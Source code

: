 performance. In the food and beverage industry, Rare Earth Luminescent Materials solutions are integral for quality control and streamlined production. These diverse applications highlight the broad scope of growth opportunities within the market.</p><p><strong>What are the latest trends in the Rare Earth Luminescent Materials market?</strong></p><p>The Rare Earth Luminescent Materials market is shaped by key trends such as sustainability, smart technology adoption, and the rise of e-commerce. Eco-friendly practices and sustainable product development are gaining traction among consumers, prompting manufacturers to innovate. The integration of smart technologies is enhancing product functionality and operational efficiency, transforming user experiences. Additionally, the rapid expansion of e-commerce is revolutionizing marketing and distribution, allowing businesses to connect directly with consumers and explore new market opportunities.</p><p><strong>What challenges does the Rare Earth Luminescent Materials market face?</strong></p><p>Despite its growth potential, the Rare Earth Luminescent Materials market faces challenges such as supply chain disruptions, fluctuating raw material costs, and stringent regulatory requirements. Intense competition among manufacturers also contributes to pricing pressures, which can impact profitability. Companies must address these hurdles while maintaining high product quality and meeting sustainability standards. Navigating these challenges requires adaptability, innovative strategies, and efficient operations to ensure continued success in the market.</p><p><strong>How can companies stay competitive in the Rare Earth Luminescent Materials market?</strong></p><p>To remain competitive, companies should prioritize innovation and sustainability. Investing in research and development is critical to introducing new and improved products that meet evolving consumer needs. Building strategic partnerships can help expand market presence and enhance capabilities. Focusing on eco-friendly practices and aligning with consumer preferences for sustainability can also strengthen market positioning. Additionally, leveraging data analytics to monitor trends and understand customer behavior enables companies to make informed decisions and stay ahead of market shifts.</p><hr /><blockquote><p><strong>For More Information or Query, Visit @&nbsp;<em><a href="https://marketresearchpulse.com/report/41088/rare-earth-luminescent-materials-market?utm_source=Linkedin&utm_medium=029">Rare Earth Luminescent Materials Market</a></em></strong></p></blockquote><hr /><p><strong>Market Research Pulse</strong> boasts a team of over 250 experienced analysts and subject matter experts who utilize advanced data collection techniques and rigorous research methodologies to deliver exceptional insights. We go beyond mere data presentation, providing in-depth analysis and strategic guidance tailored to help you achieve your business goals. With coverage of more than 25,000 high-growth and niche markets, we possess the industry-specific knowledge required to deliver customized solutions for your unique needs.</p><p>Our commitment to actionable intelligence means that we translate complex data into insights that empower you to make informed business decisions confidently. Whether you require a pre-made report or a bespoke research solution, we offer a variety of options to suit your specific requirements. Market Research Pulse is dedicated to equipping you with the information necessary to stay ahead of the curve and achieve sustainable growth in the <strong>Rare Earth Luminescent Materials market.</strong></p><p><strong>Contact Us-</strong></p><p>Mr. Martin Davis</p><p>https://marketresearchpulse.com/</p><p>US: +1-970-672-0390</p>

==

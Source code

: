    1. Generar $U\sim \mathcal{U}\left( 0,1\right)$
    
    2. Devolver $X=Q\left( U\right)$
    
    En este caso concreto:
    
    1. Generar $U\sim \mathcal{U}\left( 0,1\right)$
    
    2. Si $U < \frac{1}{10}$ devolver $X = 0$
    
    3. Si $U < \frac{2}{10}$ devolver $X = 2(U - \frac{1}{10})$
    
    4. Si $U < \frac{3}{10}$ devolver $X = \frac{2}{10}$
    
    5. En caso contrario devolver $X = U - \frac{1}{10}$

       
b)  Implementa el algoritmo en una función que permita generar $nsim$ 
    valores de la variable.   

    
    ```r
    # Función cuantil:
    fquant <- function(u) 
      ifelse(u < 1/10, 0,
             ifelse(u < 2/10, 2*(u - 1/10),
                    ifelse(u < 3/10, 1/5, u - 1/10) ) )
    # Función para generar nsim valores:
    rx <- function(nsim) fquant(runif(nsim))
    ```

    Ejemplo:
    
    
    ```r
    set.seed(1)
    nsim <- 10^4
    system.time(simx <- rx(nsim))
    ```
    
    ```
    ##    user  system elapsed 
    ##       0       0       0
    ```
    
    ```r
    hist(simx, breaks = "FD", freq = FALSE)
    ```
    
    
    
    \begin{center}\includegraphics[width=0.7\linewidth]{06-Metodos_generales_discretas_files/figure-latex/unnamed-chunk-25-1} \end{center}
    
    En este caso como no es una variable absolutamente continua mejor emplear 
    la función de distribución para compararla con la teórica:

==

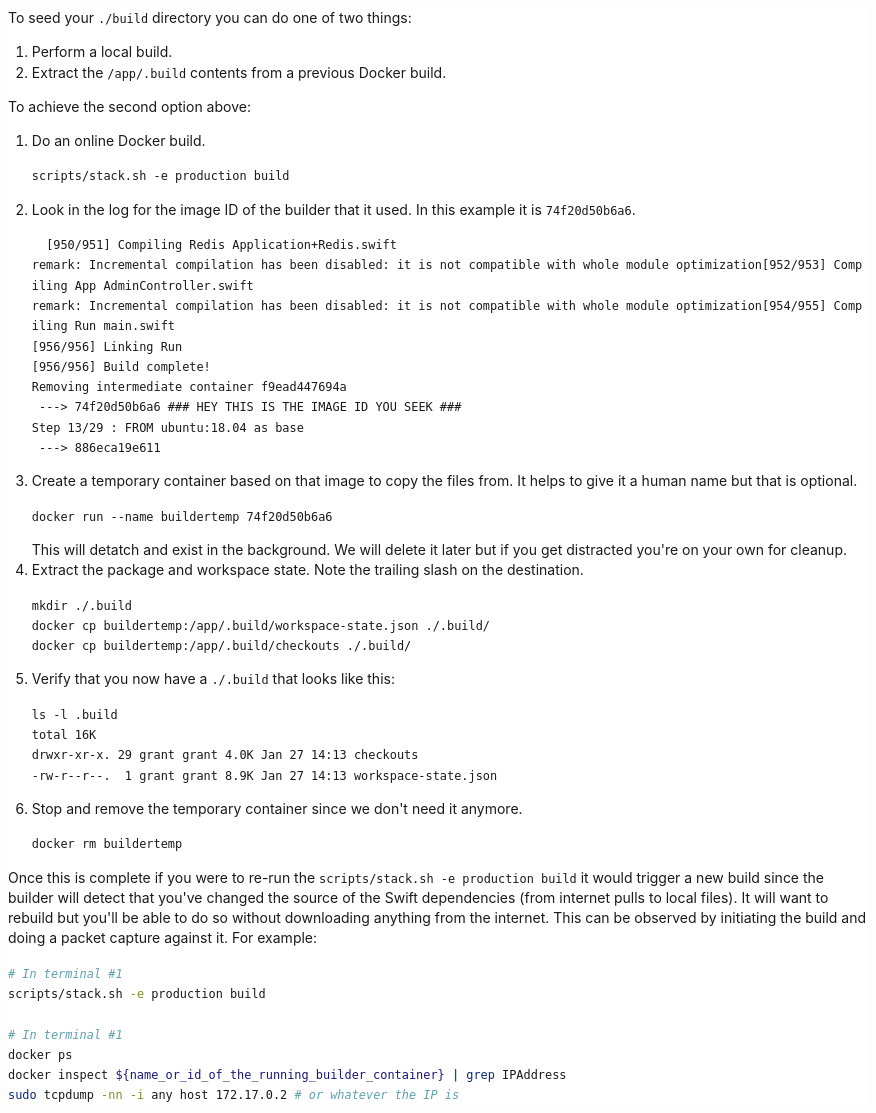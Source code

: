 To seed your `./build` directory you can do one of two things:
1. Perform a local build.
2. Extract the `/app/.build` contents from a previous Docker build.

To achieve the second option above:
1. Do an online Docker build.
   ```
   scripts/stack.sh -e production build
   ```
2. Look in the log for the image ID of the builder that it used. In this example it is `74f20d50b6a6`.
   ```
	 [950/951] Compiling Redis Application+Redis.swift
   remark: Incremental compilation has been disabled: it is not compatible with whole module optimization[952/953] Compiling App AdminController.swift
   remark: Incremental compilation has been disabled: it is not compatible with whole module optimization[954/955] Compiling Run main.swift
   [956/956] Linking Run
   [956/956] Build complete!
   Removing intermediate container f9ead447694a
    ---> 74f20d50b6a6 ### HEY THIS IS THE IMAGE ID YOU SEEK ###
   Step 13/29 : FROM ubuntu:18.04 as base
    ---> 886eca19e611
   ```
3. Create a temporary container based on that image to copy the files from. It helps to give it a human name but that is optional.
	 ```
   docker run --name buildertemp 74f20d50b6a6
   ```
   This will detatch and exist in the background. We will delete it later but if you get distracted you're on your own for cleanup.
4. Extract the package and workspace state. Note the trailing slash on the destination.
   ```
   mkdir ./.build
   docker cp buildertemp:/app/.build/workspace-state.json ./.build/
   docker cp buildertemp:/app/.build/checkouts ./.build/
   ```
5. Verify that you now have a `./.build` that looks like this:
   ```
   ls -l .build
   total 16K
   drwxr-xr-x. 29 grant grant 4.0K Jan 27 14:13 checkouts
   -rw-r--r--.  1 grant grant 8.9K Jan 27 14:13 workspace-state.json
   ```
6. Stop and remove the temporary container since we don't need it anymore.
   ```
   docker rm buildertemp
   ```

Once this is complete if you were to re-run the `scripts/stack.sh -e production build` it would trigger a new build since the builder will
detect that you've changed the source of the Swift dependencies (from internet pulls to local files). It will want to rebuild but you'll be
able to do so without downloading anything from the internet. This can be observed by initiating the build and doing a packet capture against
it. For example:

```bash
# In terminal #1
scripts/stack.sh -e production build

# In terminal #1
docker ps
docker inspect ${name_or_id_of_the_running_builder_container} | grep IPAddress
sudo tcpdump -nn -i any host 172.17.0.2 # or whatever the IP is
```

What to produce: Whenever a line above contains "will", copy that line.

Answer section:
   This will detatch and exist in the background. We will delete it later but if you get distracted you're on your own for cleanup.
Once this is complete if you were to re-run the `scripts/stack.sh -e production build` it would trigger a new build since the builder will
detect that you've changed the source of the Swift dependencies (from internet pulls to local files). It will want to rebuild but you'll be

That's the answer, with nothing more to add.